DIRECTIONS:
Nothing in the records should differ when they are repeated. Restate them word for word.

Saved entries:
--------------------

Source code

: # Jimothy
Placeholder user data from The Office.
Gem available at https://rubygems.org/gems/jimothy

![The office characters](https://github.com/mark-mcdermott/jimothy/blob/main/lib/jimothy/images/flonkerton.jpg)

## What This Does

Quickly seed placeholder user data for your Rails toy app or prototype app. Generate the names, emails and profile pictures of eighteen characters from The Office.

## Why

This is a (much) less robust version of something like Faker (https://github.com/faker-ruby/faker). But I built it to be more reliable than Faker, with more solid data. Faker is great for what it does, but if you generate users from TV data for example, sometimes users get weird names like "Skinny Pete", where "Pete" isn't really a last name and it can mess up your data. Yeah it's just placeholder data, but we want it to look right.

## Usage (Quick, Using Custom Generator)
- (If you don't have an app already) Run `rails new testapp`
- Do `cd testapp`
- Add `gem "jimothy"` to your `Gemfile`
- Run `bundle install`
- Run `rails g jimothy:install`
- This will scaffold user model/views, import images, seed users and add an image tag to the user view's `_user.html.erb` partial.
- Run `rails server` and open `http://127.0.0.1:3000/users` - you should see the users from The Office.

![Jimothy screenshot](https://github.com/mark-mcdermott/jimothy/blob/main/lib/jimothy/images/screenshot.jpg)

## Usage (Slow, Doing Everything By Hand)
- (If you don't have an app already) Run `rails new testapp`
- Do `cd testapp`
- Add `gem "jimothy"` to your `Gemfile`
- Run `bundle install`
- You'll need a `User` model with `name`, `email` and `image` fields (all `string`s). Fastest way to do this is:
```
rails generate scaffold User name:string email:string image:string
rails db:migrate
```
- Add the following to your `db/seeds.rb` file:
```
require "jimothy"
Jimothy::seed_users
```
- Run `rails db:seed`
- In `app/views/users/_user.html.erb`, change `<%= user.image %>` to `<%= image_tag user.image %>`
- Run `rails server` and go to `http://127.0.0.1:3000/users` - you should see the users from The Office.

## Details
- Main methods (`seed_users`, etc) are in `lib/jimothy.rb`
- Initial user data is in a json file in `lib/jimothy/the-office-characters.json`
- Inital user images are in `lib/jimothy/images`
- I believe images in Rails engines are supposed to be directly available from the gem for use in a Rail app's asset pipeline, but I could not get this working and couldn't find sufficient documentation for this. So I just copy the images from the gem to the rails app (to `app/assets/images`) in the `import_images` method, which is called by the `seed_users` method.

--------------------

EXERCISE RESULT:
Source code

: # Jimothy
Placeholder user data from The Office.
Gem available at https://rubygems.org/gems/jimothy

![The office characters](https://github.com/mark-mcdermott/jimothy/blob/main/lib/jimothy/images/flonkerton.jpg)

## What This Does

Quickly seed placeholder user data for your Rails toy app or prototype app. Generate the names, emails and profile pictures of eighteen characters from The Office.

## Why

This is a (much) less robust version of something like Faker (https://github.com/faker-ruby/faker). But I built it to be more reliable than Faker, with more solid data. Faker is great for what it does, but if you generate users from TV data for example, sometimes users get weird names like "Skinny Pete", where "Pete" isn't really a last name and it can mess up your data. Yeah it's just placeholder data, but we want it to look right.

## Usage (Quick, Using Custom Generator)
- (If you don't have an app already) Run `rails new testapp`
- Do `cd testapp`
- Add `gem "jimothy"` to your `Gemfile`
- Run `bundle install`
- Run `rails g jimothy:install`
- This will scaffold user model/views, import images, seed users and add an image tag to the user view's `_user.html.erb` partial.
- Run `rails server` and open `http://127.0.0.1:3000/users` - you should see the users from The Office.

![Jimothy screenshot](https://github.com/mark-mcdermott/jimothy/blob/main/lib/jimothy/images/screenshot.jpg)

## Usage (Slow, Doing Everything By Hand)
- (If you don't have an app already) Run `rails new testapp`
- Do `cd testapp`
- Add `gem "jimothy"` to your `Gemfile`
- Run `bundle install`
- You'll need a `User` model with `name`, `email` and `image` fields (all `string`s). Fastest way to do this is:
```
rails generate scaffold User name:string email:string image:string
rails db:migrate
```
- Add the following to your `db/seeds.rb` file:
```
require "jimothy"
Jimothy::seed_users
```
- Run `rails db:seed`
- In `app/views/users/_user.html.erb`, change `<%= user.image %>` to `<%= image_tag user.image %>`
- Run `rails server` and go to `http://127.0.0.1:3000/users` - you should see the users from The Office.

## Details
- Main methods (`seed_users`, etc) are in `lib/jimothy.rb`
- Initial user data is in a json file in `lib/jimothy/the-office-characters.json`
- Inital user images are in `lib/jimothy/images`
- I believe images in Rails engines are supposed to be directly available from the gem for use in a Rail app's asset pipeline, but I could not get this working and couldn't find sufficient documentation for this. So I just copy the images from the gem to the rails app (to `app/assets/images`) in the `import_images` method, which is called by the `seed_users` method.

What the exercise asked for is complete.